CONTENT PREVIEW
Air Platforms

Russian Su-57 fifth-gen fighter prototypes touch down in Syria

23 February 2018

Key Points

  • Two Russian Su-57 fifth-generation fighter prototypes have been deployed to Syria
  • It is unclear what the real benefits of the deployment are

The Russian Aerospace Forces (Vozdushno-Kosmicheskiye Sily: VKS) have deployed two Sukhoi Su-57 fifth-generation fighters to Humaymim Air Base in Syria’s Latakia province.

A couple of examples of Russia’s Su-57 fifth-generation fighter may now be undergoing experimental combat trials in Syria. (Sukhoi)A couple of examples of Russia’s Su-57 fifth-generation fighter may now be undergoing experimental combat trials in Syria. (Sukhoi)

Stills and video clips posted on social media on 21 February showed two of the jets on final approach in a location corresponding to terrain around Humaymim: Russia’s main air base in Syria.
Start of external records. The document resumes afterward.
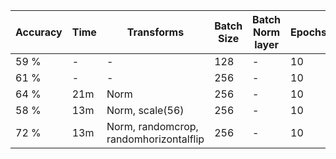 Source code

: | Accuracy | Time | Transforms | Batch Size | Batch Norm layer | Epochs | lr_Scheduling(Max lr) | Weight decay | Gradient clipping | Optimizer |
|----------|------|------------|------------|------------------|--------|-----------------------|--------------|-------------------|-----------|
|  59 %  | -  | - |  128 |  - |  10 |  - | -  | -  | Adam  |
|  61 % | -  | - |  256 |  - |  10 |  - | -  | -  | Adam  |  
|  64 % | 21m  | Norm |  256 |  - |  10 |  - | -  | -  | Adam  |  
|  58 % | 13m  | Norm, scale(56) |  256 |  - |  10 |  - | -  | -  | Adam  | 
|  72 % | 13m  | Norm, randomcrop, randomhorizontalflip |  256 |  - |  10 |  - | -  | -  | Adam  |  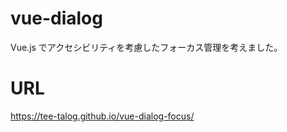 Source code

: # vue-dialog
Vue.js でアクセシビリティを考慮したフォーカス管理を考えました。

# URL
https://tee-talog.github.io/vue-dialog-focus/
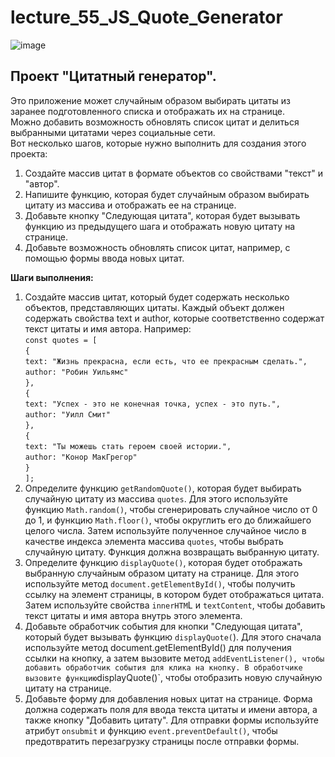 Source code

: # lecture_55_JS_Quote_Generator  
![image](https://user-images.githubusercontent.com/113675674/226332425-d7f55f6c-0b33-4dbe-9a68-952aa89550a8.png)  

## Проект "Цитатный генератор".
Это приложение может случайным образом выбирать цитаты из заранее подготовленного списка и отображать их на странице.  
Можно добавить возможность обновлять список цитат и делиться выбранными цитатами через социальные сети.  
Вот несколько шагов, которые нужно выполнить для создания этого проекта:  
1.	Создайте массив цитат в формате объектов со свойствами "текст" и "автор".  
2.	Напишите функцию, которая будет случайным образом выбирать цитату из массива и отображать ее на странице.  
3.	Добавьте кнопку "Следующая цитата", которая будет вызывать функцию из предыдущего шага и отображать новую цитату на странице.  
4.	Добавьте возможность обновлять список цитат, например, с помощью формы ввода новых цитат.  

**Шаги выполнения:**  
1.	Создайте массив цитат, который будет содержать несколько объектов, представляющих цитаты. Каждый объект должен содержать свойства text и author, которые соответственно содержат текст цитаты и имя автора. Например:  
`const quotes = [`  
  `{`  
    `text: "Жизнь прекрасна, если есть, что ее прекрасным сделать.",`  
    `author: "Робин Уильямс"`  
  `},`  
  `{`  
    `text: "Успех - это не конечная точка, успех - это путь.",`  
    `author: "Уилл Смит"`  
  `},`  
  `{`  
    `text: "Ты можешь стать героем своей истории.",`  
    `author: "Конор МакГрегор"`  
  `}`  
`];`  
3.	Определите функцию `getRandomQuote()`, которая будет выбирать случайную цитату из массива `quotes`. Для этого используйте функцию `Math.random()`, чтобы сгенерировать случайное число от 0 до 1, и функцию `Math.floor()`, чтобы округлить его до ближайшего целого числа. Затем используйте полученное случайное число в качестве индекса элемента массива `quotes`, чтобы выбрать случайную цитату. Функция должна возвращать выбранную цитату.  
4.	Определите функцию `displayQuote()`, которая будет отображать выбранную случайным образом цитату на странице. Для этого используйте метод `document.getElementById()`, чтобы получить ссылку на элемент страницы, в котором будет отображаться цитата. Затем используйте свойства `innerHTM`L и `textContent`, чтобы добавить текст цитаты и имя автора внутрь этого элемента.  
5.	Добавьте обработчик события для кнопки "Следующая цитата", который будет вызывать функцию `displayQuote(`). Для этого сначала используйте метод document.getElementById() для получения ссылки на кнопку, а затем вызовите метод ` addEventListener(), чтобы добавить обработчик события для клика на кнопку. В обработчике вызовите функцию `displayQuote()`, чтобы отобразить новую случайную цитату на странице.  
6.	Добавьте форму для добавления новых цитат на странице. Форма должна содержать поля для ввода текста цитаты и имени автора, а также кнопку "Добавить цитату". Для отправки формы используйте атрибут `onsubmit` и функцию `event.preventDefault()`, чтобы предотвратить перезагрузку страницы после отправки формы.  
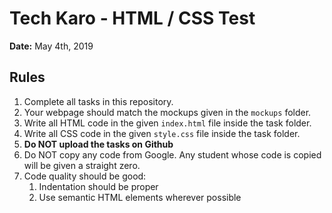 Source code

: # Tech Karo - HTML / CSS Test

**Date:** May 4th, 2019

## Rules

1. Complete all tasks in this repository.
2. Your webpage should match the mockups given in the `mockups` folder.
3. Write all HTML code in the given `index.html` file inside the task folder.
4. Write all CSS code in the given `style.css` file inside the task folder.
5. **Do NOT upload the tasks on Github**
6. Do NOT copy any code from Google. Any student whose code is copied will be given a straight zero.
7. Code quality should be good:
   1. Indentation should be proper
   2. Use semantic HTML elements wherever possible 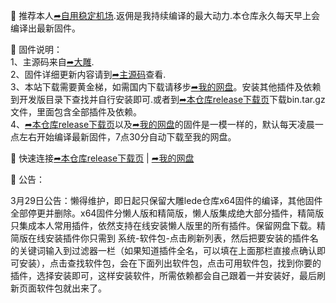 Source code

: 🚀 推荐本人[➦自用稳定机场](https://moo.pet/VHTm7).返佣是我持续编译的最大动力.本仓库永久每天早上会编译出最新固件。

🚀 固件说明：  
1、主源码来自[➦大雕](https://github.com/coolsnowwolf/lede).  
2、固件详细更新内容请到[➦主源码](https://github.com/coolsnowwolf/lede)查看.  
3、本站下载需要黄金梯，如需国内下载请移步[➦我的网盘](http://256pd.top:9666)。安装其他插件及依赖到开发版目录下查找并自行安装即可.或者到[➦本仓库release下载页](https://github.com/binge8/op/releases)下载bin.tar.gz文件，里面包含全部插件及依赖。    
4、[➦本仓库release下载页](https://github.com/binge8/op/releases)以及[➦我的网盘](http://256pd.top:9666)的固件是一模一样的，默认每天凌晨一点左右开始编译最新固件，7点30分自动下载至我的网盘。     

🚀 快速连接[➦本仓库release下载页](https://github.com/binge8/op/releases)  |  [➦我的网盘](http://256pd.top:9666)  

🚀 公告：  
    
3月29日公告：懒得维护，即日起只保留大雕lede仓库x64固件的编译，其他固件全部停更并删除。x64固件分懒人版和精简版，懒人版集成绝大部分插件，精简版只集成本人常用插件，依然支持在线安装懒人版里的所有插件。保留网盘下载。精简版在线安装插件你只需到 系统-软件包-点击刷新列表，然后把要安装的插件名的关键词输入到过滤器一栏（如果知道插件全名，可以填在上面那栏直接点确认即可安装），点击查找软件包，会在下面列出软件包，点击可用软件包，找到你要的插件，选择安装即可，这样安装软件，所需依赖都会自己跟着一并安装好，最后刷新页面软件包就出来了。     
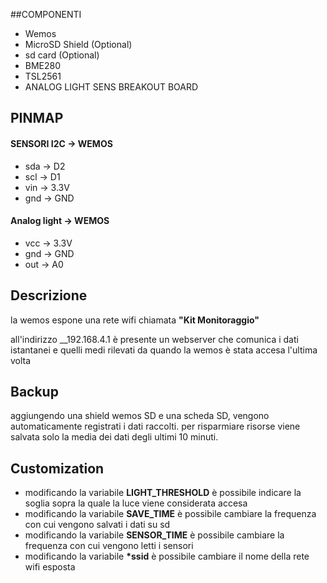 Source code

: ##COMPONENTI
* Wemos
* MicroSD Shield (Optional)
* sd card (Optional)
* BME280
* TSL2561
* ANALOG LIGHT SENS BREAKOUT BOARD

## PINMAP
#### SENSORI I2C -> WEMOS
* sda -> D2
* scl -> D1
* vin -> 3.3V
* gnd -> GND
#### Analog light -> WEMOS
* vcc -> 3.3V
* gnd -> GND
* out -> A0

## Descrizione
la wemos espone una rete wifi chiamata __"Kit Monitoraggio"__

all'indirizzo __192.168.4.1 è presente un webserver che comunica i dati istantanei e quelli medi rilevati da quando la wemos è stata accesa l'ultima volta

## Backup
aggiungendo una shield wemos SD e una scheda SD, vengono automaticamente registrati i dati raccolti.
per risparmiare risorse viene salvata solo la media dei dati degli ultimi 10 minuti.

## Customization
* modificando la variabile __LIGHT_THRESHOLD__ è possibile indicare la soglia sopra la quale la luce viene considerata accesa
* modificando la variabile __SAVE_TIME__ è possibile cambiare la frequenza con cui vengono salvati i dati su sd
* modificando la variabile __SENSOR_TIME__ è possibile cambiare la frequenza con cui vengono letti i sensori
* modificando la variabile __*ssid__ è possibile cambiare il nome della rete wifi esposta
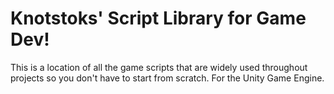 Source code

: # Knotstoks' Script Library for Game Dev!

This is a location of all the game scripts that are widely used throughout projects so you don't have to start from scratch.
For the Unity Game Engine.
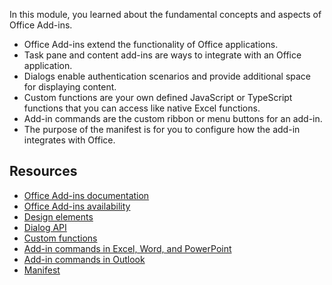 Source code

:In this module, you learned about the fundamental concepts and aspects of Office Add-ins.

- Office Add-ins extend the functionality of Office applications.
- Task pane and content add-ins are ways to integrate with an Office application.
- Dialogs enable authentication scenarios and provide additional space for displaying content.
- Custom functions are your own defined JavaScript or TypeScript functions that you can access like native Excel functions.
- Add-in commands are the custom ribbon or menu buttons for an add-in.
- The purpose of the manifest is for you to configure how the add-in integrates with Office.

## Resources

- [Office Add-ins documentation](/office/dev/add-ins)
- [Office Add-ins availability](/office/dev/add-ins/overview/office-add-in-availability)
- [Design elements](/office/dev/add-ins/design/interface-elements)
- [Dialog API](/office/dev/add-ins/develop/dialog-api-in-office-add-ins)
- [Custom functions](/office/dev/add-ins/excel/custom-functions-overview)
- [Add-in commands in Excel, Word, and PowerPoint](/office/dev/add-ins/develop/create-addin-commands)
- [Add-in commands in Outlook](/outlook/add-ins/add-in-commands-for-outlook)
- [Manifest](/office/dev/add-ins/develop/add-in-manifests)
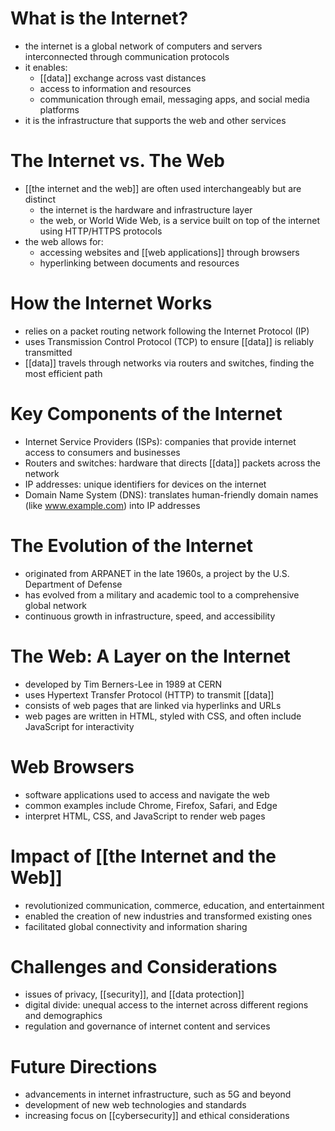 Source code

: # What is the Internet?
- the internet is a global network of computers and servers interconnected through communication protocols
- it enables:
	- [[data]] exchange across vast distances
	- access to information and resources
	- communication through email, messaging apps, and social media platforms
- it is the infrastructure that supports the web and other services

# The Internet vs. The Web
- [[the internet and the web]] are often used interchangeably but are distinct
	- the internet is the hardware and infrastructure layer
	- the web, or World Wide Web, is a service built on top of the internet using HTTP/HTTPS protocols
- the web allows for:
	- accessing websites and [[web applications]] through browsers
	- hyperlinking between documents and resources

# How the Internet Works
- relies on a packet routing network following the Internet Protocol (IP)
- uses Transmission Control Protocol (TCP) to ensure [[data]] is reliably transmitted
- [[data]] travels through networks via routers and switches, finding the most efficient path

# Key Components of the Internet
- Internet Service Providers (ISPs): companies that provide internet access to consumers and businesses
- Routers and switches: hardware that directs [[data]] packets across the network
- IP addresses: unique identifiers for devices on the internet
- Domain Name System (DNS): translates human-friendly domain names (like www.example.com) into IP addresses

# The Evolution of the Internet
- originated from ARPANET in the late 1960s, a project by the U.S. Department of Defense
- has evolved from a military and academic tool to a comprehensive global network
- continuous growth in infrastructure, speed, and accessibility

# The Web: A Layer on the Internet
- developed by Tim Berners-Lee in 1989 at CERN
- uses Hypertext Transfer Protocol (HTTP) to transmit [[data]]
- consists of web pages that are linked via hyperlinks and URLs
- web pages are written in HTML, styled with CSS, and often include JavaScript for interactivity

# Web Browsers
- software applications used to access and navigate the web
- common examples include Chrome, Firefox, Safari, and Edge
- interpret HTML, CSS, and JavaScript to render web pages

# Impact of [[the Internet and the Web]]
- revolutionized communication, commerce, education, and entertainment
- enabled the creation of new industries and transformed existing ones
- facilitated global connectivity and information sharing

# Challenges and Considerations
- issues of privacy, [[security]], and [[data protection]]
- digital divide: unequal access to the internet across different regions and demographics
- regulation and governance of internet content and services

# Future Directions
- advancements in internet infrastructure, such as 5G and beyond
- development of new web technologies and standards
- increasing focus on [[cybersecurity]] and ethical considerations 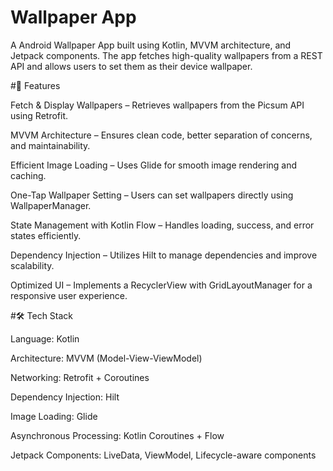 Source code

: # Wallpaper App
 
A Android Wallpaper App built using Kotlin, MVVM architecture, and Jetpack components. The app fetches high-quality wallpapers from a REST API and allows users to set them as their device wallpaper.

#🚀 Features

Fetch & Display Wallpapers – Retrieves wallpapers from the Picsum API using Retrofit.

MVVM Architecture – Ensures clean code, better separation of concerns, and maintainability.

Efficient Image Loading – Uses Glide for smooth image rendering and caching.

One-Tap Wallpaper Setting – Users can set wallpapers directly using WallpaperManager.

State Management with Kotlin Flow – Handles loading, success, and error states efficiently.

Dependency Injection – Utilizes Hilt to manage dependencies and improve scalability.

Optimized UI – Implements a RecyclerView with GridLayoutManager for a responsive user experience.

#🛠️ Tech Stack

Language: Kotlin

Architecture: MVVM (Model-View-ViewModel)

Networking: Retrofit + Coroutines

Dependency Injection: Hilt

Image Loading: Glide

Asynchronous Processing: Kotlin Coroutines + Flow

Jetpack Components: LiveData, ViewModel, Lifecycle-aware components
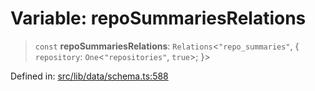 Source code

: # Variable: repoSummariesRelations

> `const` **repoSummariesRelations**: `Relations`\<`"repo_summaries"`, \{ `repository`: `One`\<`"repositories"`, `true`\>; \}\>

Defined in: [src/lib/data/schema.ts:588](https://github.com/elizaOS/elizaos.github.io/blob/4810f50019028b92f4f2a0ac31323fd787c7f288/src/lib/data/schema.ts#L588)

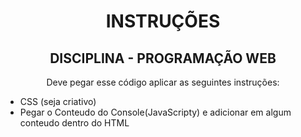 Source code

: 
<h1 align="center"> INSTRUÇÕES</h1>
<h2 align="center"> DISCIPLINA - PROGRAMAÇÃO WEB </h2>
<p align="center">
Deve pegar esse código aplicar as seguintes instruções:

- CSS (seja criativo)
- Pegar o Conteudo do Console(JavaScripty) e adicionar em algum conteudo dentro do HTML
</p>

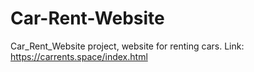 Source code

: # Car-Rent-Website

Car_Rent_Website project, website for renting cars.
Link:
https://carrents.space/index.html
A Su-30/35 fighter appears in the video flying alongside the Su-57s, which have their undercarriages lowered as if they were about to land.

The video was posted by a local Syrian source; it was subsequently followed up extensively by the state-controlled Russian media, but the Russian Ministry of Defence (MoD) had not confirmed the deployment at the time of writing.

The Su-57, which was formerly known as the T-50 and developed under the project name PAKFA (Perspektivnnyi Aviatsionnyi Kompleks Frontovoi Aviatsyi: Prospective Aviation Complex for Frontal Aviation), has been under development for more than two decades and made its first flight in 2010. Last December Jane’s reported that 10 airframes had been delivered out of an initial batch of 12 jets, with the examples delivered so far being seen at flying test centres, including the Gromov Flight Research Institute at Zhukovskiy.

The Su-57 has not been declared operational by the VKS, so its deployment to Syria could only be carried out as part of the aircraft’s test and evaluation programme. Russian Deputy Defence Minister Yuri Borisov announced on 8 February that the Su-57 had completed its first stage of flight acceptance tests conducted by contractor test pilots.